● **WHAT TO PRODUCE**:
Reproduce each record exactly.

● **PROVIDED DATA**:
· · · · ·
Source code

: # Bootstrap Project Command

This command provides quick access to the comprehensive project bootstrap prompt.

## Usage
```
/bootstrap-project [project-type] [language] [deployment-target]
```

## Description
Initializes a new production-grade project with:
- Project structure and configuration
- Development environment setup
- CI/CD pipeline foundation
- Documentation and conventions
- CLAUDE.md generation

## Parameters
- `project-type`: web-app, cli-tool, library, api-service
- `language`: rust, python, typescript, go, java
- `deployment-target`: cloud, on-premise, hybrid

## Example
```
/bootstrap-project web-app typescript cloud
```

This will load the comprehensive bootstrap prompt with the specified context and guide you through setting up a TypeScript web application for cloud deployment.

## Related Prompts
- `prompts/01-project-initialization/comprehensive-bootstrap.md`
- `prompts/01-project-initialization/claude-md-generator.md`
· · · · ·
● **SOLUTION TO THIS TASK**:
Source code

: # Bootstrap Project Command

This command provides quick access to the comprehensive project bootstrap prompt.

## Usage
```
/bootstrap-project [project-type] [language] [deployment-target]
```

## Description
Initializes a new production-grade project with:
- Project structure and configuration
- Development environment setup
- CI/CD pipeline foundation
- Documentation and conventions
- CLAUDE.md generation

## Parameters
- `project-type`: web-app, cli-tool, library, api-service
- `language`: rust, python, typescript, go, java
- `deployment-target`: cloud, on-premise, hybrid

## Example
```
/bootstrap-project web-app typescript cloud
```

This will load the comprehensive bootstrap prompt with the specified context and guide you through setting up a TypeScript web application for cloud deployment.

## Related Prompts
- `prompts/01-project-initialization/comprehensive-bootstrap.md`
- `prompts/01-project-initialization/claude-md-generator.md`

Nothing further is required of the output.